APT: RSA Identified an Extremely Sophisticated Cyber Attack in Progress

Open Letter to RSA Customers

Like any large company, EMC experiences and successfully repels multiple cyber attacks on its IT infrastructure every day. Recently, our security systems identified an extremely sophisticated cyber attack in progress being mounted against RSA. We took a variety of aggressive measures against the threat to protect our business and our customers, including further hardening of our IT infrastructure. We also immediately began an extensive investigation of the attack and are working closely with the appropriate authorities.

Our investigation has led us to believe that the attack is in the category of an Advanced Persistent Threat (APT). Our investigation also revealed that the attack resulted in certain information being extracted from RSA's systems. Some of that information is specifically related to RSA's SecurID two-factor authentication products. While at this time we are confident that the information extracted does not enable a successful direct attack on any of our RSA SecurID customers, this information could potentially be used to reduce the effectiveness of a current two-factor authentication implementation as part of a broader attack. We are very actively communicating this situation to RSA customers and providing immediate steps for them to take to strengthen their SecurID implementations.

We have no evidence that customer security related to other RSA products has been similarly impacted. We are also confident that no other EMC products were impacted by this attack. It is important to note that we do not believe that either customer or employee personally identifiable information was compromised as a result of this incident.


Rich Mogull @ Securosis has written a good non-hype summary outlining what is known, what is not and what RSA SecurID customers need to do....

What You Need to Do
If you aren’t a SecureID customer… enjoy the speculation.

If you are, make sure you contact your RSA representative and find out if you are at risk, and what you need to do to mitigate that risk. how high a priority this is for you depends on how big a target you are- the Big Bad APT isn’t interested in all of you.

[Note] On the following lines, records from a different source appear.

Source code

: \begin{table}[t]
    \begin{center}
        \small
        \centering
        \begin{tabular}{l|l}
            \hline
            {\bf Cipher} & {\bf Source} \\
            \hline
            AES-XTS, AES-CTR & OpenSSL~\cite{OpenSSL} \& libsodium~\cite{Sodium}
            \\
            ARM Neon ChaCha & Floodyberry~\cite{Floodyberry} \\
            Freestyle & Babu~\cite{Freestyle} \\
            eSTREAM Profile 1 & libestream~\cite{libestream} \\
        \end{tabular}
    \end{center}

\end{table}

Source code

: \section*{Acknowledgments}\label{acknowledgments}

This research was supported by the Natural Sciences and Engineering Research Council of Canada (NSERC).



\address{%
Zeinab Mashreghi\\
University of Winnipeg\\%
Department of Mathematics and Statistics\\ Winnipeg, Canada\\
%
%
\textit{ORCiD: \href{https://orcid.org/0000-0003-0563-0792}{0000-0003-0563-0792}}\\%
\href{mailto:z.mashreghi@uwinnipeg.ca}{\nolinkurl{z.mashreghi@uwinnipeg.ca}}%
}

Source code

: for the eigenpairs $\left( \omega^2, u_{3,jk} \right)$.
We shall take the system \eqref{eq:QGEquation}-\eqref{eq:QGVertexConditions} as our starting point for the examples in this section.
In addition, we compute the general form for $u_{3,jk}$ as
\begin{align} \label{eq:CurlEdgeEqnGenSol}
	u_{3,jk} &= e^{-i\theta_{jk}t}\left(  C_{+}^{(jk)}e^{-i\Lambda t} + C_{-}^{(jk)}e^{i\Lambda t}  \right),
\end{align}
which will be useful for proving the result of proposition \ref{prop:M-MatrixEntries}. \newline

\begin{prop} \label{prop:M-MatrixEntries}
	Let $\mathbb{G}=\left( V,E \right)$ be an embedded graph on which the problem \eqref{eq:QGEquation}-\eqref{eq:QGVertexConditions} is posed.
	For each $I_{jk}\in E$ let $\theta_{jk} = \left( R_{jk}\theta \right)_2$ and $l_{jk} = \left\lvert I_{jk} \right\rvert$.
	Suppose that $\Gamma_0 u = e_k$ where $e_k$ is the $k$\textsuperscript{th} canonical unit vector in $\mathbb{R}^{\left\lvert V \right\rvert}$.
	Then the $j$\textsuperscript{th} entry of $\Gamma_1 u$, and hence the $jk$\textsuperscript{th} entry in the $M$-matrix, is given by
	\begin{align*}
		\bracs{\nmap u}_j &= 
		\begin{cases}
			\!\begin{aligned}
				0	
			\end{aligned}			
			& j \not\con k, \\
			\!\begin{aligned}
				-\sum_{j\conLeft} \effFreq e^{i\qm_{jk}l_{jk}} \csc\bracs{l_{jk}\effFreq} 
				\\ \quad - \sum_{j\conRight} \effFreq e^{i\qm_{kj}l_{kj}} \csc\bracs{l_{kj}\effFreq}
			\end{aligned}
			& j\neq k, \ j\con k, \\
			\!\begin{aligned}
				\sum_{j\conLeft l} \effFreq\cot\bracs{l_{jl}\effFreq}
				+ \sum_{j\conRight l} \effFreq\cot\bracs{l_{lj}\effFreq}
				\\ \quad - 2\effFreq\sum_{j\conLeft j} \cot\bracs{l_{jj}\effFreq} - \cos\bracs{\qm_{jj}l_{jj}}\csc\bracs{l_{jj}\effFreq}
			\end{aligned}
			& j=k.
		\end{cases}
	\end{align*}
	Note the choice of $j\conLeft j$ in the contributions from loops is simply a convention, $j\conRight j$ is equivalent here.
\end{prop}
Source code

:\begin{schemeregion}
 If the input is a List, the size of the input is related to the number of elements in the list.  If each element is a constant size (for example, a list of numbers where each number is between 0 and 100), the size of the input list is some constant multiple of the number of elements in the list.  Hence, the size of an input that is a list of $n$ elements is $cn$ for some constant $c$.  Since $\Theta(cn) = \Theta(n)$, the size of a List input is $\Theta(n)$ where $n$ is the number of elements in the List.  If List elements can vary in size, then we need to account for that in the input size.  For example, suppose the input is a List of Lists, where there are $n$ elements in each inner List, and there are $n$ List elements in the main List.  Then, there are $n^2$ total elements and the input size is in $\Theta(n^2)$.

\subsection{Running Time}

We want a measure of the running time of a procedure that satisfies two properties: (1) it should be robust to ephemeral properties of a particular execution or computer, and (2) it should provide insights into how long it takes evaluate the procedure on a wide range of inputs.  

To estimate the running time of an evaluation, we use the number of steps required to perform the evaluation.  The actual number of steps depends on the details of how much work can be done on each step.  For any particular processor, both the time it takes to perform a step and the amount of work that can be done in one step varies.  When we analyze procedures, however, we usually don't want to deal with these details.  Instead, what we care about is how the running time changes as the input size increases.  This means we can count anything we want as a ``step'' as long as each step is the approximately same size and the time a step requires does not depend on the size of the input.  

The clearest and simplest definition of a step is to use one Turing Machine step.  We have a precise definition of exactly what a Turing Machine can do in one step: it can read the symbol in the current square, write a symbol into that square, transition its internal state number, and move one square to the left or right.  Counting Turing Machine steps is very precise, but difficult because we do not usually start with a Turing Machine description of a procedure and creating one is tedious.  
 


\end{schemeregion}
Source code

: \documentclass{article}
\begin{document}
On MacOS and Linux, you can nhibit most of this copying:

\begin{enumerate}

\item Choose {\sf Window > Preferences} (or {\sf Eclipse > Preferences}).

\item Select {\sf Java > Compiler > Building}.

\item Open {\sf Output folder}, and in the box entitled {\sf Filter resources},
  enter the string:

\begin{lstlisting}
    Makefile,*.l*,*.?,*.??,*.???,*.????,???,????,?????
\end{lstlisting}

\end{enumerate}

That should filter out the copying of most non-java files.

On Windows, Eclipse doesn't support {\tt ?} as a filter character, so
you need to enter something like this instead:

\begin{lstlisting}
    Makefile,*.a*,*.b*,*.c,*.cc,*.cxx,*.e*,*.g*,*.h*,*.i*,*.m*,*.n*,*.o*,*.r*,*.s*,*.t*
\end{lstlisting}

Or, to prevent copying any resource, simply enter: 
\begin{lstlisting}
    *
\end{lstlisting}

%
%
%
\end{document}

Based on how the letter was worded it might mean that the attackers have a means to generate certain valid token values (probably only in certain cases). They would also need to compromise the password associated with that user. I’m speculating here, which is always risky, but that’s what I think we can focus on until we hear otherwise. Thus reviewing the passwords tied to your SecureID users might be reasonable.

Open Questions
  1. While we don’t need to know all the details of the attack, we do need to know something about the attacker to evaluate our risk. Can you (RSA) reveal more details?
  2. How is SecureID affected and will you be making mitigations public?
  3. Are all customers affected or only certain product versions and/or configurations?
  4. What is the potential vector of attack?
  5. Will you, after any investigation is complete, release details so the rest of us can learn from your victimization?
Finally- if you have a token from a bank or other provider, make sure you give them a few days and then ask them for an update.